- [TASK PROMPT] For this exercise, reproduce the entries below exactly, but only from the line containing "larger.png)" through the line containing "the URL with", both included.

(INPUT FOR THIS TASK)

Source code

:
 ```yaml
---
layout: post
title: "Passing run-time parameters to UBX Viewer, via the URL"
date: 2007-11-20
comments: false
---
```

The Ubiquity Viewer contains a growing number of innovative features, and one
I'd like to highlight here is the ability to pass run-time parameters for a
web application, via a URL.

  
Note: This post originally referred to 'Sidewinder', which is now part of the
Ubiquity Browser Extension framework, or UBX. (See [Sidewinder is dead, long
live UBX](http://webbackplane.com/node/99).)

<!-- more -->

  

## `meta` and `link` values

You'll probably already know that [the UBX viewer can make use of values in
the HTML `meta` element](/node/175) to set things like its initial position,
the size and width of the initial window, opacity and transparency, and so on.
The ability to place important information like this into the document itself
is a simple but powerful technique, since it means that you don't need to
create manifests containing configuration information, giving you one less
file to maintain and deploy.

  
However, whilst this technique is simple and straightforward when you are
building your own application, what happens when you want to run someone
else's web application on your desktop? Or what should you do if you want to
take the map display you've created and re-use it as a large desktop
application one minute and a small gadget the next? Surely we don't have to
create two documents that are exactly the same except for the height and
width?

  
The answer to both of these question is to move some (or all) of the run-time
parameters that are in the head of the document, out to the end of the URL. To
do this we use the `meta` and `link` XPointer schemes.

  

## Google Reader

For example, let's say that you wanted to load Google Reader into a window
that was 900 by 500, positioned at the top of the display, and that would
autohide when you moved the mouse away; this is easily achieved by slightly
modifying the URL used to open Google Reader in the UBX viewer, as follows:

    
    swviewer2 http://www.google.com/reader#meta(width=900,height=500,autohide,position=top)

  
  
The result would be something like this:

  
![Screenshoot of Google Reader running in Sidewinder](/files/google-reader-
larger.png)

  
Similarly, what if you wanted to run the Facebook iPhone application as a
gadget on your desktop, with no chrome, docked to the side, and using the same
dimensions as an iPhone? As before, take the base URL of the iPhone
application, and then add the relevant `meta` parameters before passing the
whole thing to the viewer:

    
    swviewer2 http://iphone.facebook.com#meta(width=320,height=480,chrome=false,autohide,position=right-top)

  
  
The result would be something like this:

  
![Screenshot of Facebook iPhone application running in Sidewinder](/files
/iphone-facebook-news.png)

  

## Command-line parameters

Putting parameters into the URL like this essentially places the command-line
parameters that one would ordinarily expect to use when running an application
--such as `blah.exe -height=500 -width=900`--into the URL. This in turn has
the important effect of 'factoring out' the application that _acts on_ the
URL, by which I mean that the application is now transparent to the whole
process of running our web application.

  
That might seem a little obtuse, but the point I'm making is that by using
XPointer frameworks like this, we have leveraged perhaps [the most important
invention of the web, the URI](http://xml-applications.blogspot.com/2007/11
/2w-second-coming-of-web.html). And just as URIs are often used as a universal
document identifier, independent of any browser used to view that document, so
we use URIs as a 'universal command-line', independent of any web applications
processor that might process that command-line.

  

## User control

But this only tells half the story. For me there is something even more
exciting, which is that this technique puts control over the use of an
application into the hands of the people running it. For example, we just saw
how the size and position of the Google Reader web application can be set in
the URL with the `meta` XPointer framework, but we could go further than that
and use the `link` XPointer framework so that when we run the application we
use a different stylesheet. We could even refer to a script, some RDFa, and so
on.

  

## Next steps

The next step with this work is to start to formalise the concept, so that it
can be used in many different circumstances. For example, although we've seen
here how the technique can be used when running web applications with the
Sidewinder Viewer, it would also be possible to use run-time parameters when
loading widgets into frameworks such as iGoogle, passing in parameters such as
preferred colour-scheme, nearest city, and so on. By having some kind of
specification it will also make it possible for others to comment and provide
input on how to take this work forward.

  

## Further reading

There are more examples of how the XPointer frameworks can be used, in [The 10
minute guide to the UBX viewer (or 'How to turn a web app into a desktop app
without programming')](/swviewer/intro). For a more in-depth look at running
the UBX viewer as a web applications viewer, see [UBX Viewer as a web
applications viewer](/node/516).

(End INPUT FOR THIS TASK)

- [RESPONSE AREA]
larger.png)

  
Similarly, what if you wanted to run the Facebook iPhone application as a
gadget on your desktop, with no chrome, docked to the side, and using the same
dimensions as an iPhone? As before, take the base URL of the iPhone
application, and then add the relevant `meta` parameters before passing the
whole thing to the viewer:

    
    swviewer2 http://iphone.facebook.com#meta(width=320,height=480,chrome=false,autohide,position=right-top)

  
  
The result would be something like this:

  
![Screenshot of Facebook iPhone application running in Sidewinder](/files
/iphone-facebook-news.png)

  

## Command-line parameters

Putting parameters into the URL like this essentially places the command-line
parameters that one would ordinarily expect to use when running an application
--such as `blah.exe -height=500 -width=900`--into the URL. This in turn has
the important effect of 'factoring out' the application that _acts on_ the
URL, by which I mean that the application is now transparent to the whole
process of running our web application.

  
That might seem a little obtuse, but the point I'm making is that by using
XPointer frameworks like this, we have leveraged perhaps [the most important
invention of the web, the URI](http://xml-applications.blogspot.com/2007/11
/2w-second-coming-of-web.html). And just as URIs are often used as a universal
document identifier, independent of any browser used to view that document, so
we use URIs as a 'universal command-line', independent of any web applications
processor that might process that command-line.

  

## User control

But this only tells half the story. For me there is something even more
exciting, which is that this technique puts control over the use of an
application into the hands of the people running it. For example, we just saw
how the size and position of the Google Reader web application can be set in
the URL with the `meta` XPointer framework, but we could go further than that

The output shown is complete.